• _Work to complete_:
The lines to copy from the listing below are those that contain the string "Check".

• _Records for this task_:
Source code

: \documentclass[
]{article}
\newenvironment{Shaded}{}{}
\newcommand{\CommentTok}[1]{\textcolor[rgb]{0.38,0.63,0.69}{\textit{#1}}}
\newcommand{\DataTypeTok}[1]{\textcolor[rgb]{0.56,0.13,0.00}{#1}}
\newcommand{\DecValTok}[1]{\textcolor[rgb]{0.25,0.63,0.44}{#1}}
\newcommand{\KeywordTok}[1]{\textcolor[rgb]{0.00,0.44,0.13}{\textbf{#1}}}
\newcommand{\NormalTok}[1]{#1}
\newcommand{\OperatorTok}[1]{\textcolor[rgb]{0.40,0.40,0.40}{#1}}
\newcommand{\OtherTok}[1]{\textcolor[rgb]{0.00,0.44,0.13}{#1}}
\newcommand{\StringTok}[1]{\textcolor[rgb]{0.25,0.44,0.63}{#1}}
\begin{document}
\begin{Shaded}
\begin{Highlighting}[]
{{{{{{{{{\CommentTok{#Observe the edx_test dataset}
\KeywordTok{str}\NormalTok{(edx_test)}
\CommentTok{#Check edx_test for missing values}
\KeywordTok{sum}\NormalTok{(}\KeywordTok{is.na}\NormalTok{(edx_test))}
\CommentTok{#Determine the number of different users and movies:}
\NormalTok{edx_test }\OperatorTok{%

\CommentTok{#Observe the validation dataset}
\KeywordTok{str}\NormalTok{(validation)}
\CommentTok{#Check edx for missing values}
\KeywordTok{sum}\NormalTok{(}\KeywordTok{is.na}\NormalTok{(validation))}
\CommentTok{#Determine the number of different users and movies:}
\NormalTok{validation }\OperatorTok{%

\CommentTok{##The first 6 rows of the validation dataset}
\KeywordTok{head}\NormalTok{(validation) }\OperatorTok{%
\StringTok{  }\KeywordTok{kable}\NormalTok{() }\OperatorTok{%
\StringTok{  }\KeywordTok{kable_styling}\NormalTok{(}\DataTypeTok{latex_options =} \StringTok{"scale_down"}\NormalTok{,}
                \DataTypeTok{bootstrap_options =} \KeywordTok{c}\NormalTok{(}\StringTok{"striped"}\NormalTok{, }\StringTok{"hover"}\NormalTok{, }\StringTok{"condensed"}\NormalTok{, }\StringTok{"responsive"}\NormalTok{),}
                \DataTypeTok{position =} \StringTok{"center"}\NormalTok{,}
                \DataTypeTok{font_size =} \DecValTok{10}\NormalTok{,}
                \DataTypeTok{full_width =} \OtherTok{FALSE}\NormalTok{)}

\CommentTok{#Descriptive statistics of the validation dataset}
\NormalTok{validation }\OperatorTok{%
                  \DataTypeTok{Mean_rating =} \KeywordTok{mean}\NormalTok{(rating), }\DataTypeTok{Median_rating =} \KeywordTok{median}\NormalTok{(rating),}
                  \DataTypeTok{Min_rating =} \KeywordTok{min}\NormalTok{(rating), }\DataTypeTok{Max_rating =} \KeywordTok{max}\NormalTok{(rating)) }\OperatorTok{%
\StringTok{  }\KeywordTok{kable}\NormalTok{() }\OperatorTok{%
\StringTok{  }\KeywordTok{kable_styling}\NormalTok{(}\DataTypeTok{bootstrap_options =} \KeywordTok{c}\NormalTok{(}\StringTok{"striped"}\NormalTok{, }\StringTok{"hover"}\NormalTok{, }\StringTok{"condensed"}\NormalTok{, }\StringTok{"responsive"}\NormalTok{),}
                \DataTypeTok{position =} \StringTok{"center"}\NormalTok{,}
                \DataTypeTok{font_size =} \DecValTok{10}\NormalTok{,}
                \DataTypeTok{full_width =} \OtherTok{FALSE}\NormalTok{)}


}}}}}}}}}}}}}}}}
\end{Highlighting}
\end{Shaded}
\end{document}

• _Output_:
\CommentTok{#Check edx_test for missing values}
\CommentTok{#Check edx for missing values}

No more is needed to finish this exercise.